** Opening Material for this task block **

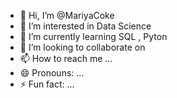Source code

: - 👋 Hi, I’m @MariyaCoke
- 👀 I’m interested in Data Science
- 🌱 I’m currently learning SQL , Pyton
- 💞️ I’m looking to collaborate on 
- 📫 How to reach me ...
- 😄 Pronouns: ...
- ⚡ Fun fact: ...

<!---
MariyaCoke/MariyaCoke is a ✨ special ✨ repository because its `README.md` (this file) appears on your GitHub profile.
You can click the Preview link to take a look at your changes.
--->
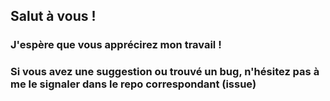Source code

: ## Salut à vous !
### J'espère que vous apprécirez mon travail !
### Si vous avez une suggestion ou trouvé un bug, n'hésitez pas à me le signaler dans le repo correspondant (issue)
<!--
**Ilade-s/Ilade-s** is a ✨ _special_ ✨ repository because its `README.md` (this file) appears on your GitHub profile.

Here are some ideas to get you started:

- 🔭 I’m currently working on ...
- 🌱 I’m currently learning ...
- 👯 I’m looking to collaborate on ...
- 🤔 I’m looking for help with ...
- 💬 Ask me about ...
- 📫 How to reach me: ...
- 😄 Pronouns: ...
- ⚡ Fun fact: ...
-->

** Closing Material for this task block **

#### What to work on
Within the listing above, print exactly the stretch beginning at the line that contains "- 📫 How to reach me ..." and finishing at the line that contains "a ✨ _special_", ends kept, pictures left out, and nothing more.

#### Exercise answer
- 📫 How to reach me ...
- 😄 Pronouns: ...
- ⚡ Fun fact: ...

<!---
MariyaCoke/MariyaCoke is a ✨ special ✨ repository because its `README.md` (this file) appears on your GitHub profile.
You can click the Preview link to take a look at your changes.
--->
Source code

: ## Salut à vous !
### J'espère que vous apprécirez mon travail !
### Si vous avez une suggestion ou trouvé un bug, n'hésitez pas à me le signaler dans le repo correspondant (issue)
<!--
**Ilade-s/Ilade-s** is a ✨ _special_ ✨ repository because its `README.md` (this file) appears on your GitHub profile.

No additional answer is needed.